▶ Assigned task: Your transcription must include every record word for word and no pictures.

(Stored data entries)
=======
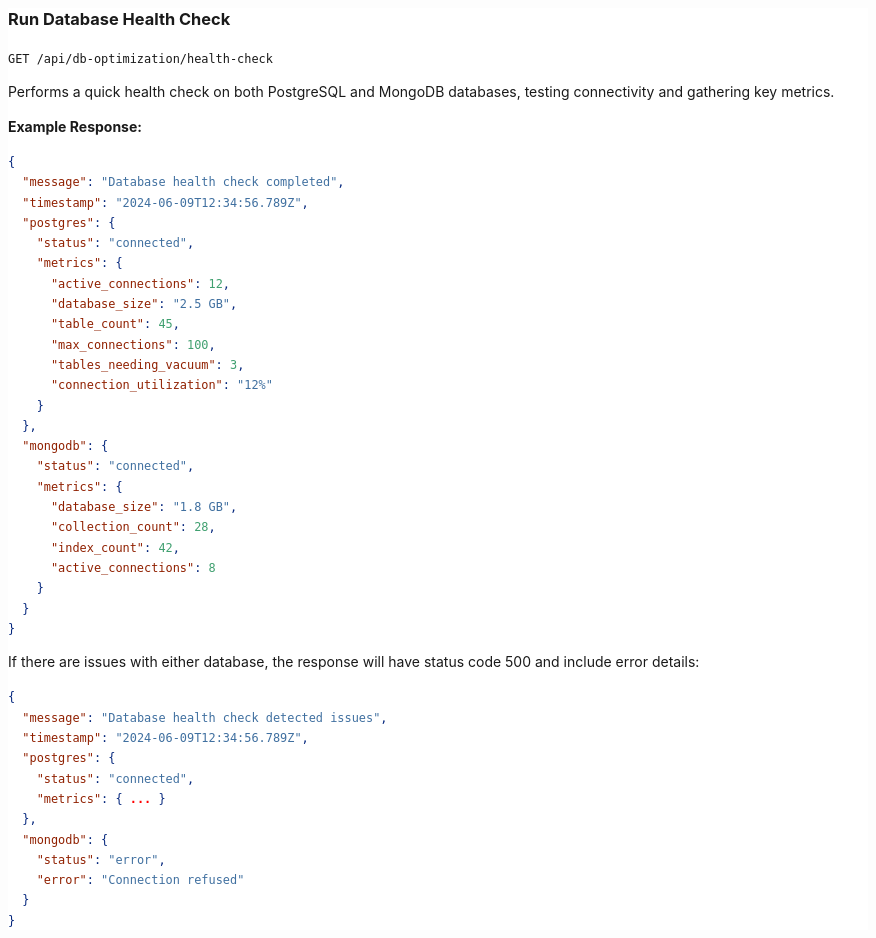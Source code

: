 ### Run Database Health Check

```
GET /api/db-optimization/health-check
```

Performs a quick health check on both PostgreSQL and MongoDB databases, testing connectivity and gathering key metrics.

**Example Response:**
```json
{
  "message": "Database health check completed",
  "timestamp": "2024-06-09T12:34:56.789Z",
  "postgres": {
    "status": "connected",
    "metrics": {
      "active_connections": 12,
      "database_size": "2.5 GB",
      "table_count": 45,
      "max_connections": 100,
      "tables_needing_vacuum": 3,
      "connection_utilization": "12%"
    }
  },
  "mongodb": {
    "status": "connected",
    "metrics": {
      "database_size": "1.8 GB",
      "collection_count": 28,
      "index_count": 42,
      "active_connections": 8
    }
  }
}
```

If there are issues with either database, the response will have status code 500 and include error details:

```json
{
  "message": "Database health check detected issues",
  "timestamp": "2024-06-09T12:34:56.789Z",
  "postgres": {
    "status": "connected",
    "metrics": { ... }
  },
  "mongodb": {
    "status": "error",
    "error": "Connection refused"
  }
}
```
=======
▶ Written solution:
Source code

: ### Run Database Health Check

```
GET /api/db-optimization/health-check
```

Performs a quick health check on both PostgreSQL and MongoDB databases, testing connectivity and gathering key metrics.

**Example Response:**
```json
{
  "message": "Database health check completed",
  "timestamp": "2024-06-09T12:34:56.789Z",
  "postgres": {
    "status": "connected",
    "metrics": {
      "active_connections": 12,
      "database_size": "2.5 GB",
      "table_count": 45,
      "max_connections": 100,
      "tables_needing_vacuum": 3,
      "connection_utilization": "12%"
    }
  },
  "mongodb": {
    "status": "connected",
    "metrics": {
      "database_size": "1.8 GB",
      "collection_count": 28,
      "index_count": 42,
      "active_connections": 8
    }
  }
}
```

If there are issues with either database, the response will have status code 500 and include error details:

```json
{
  "message": "Database health check detected issues",
  "timestamp": "2024-06-09T12:34:56.789Z",
  "postgres": {
    "status": "connected",
    "metrics": { ... }
  },
  "mongodb": {
    "status": "error",
    "error": "Connection refused"
  }
}
```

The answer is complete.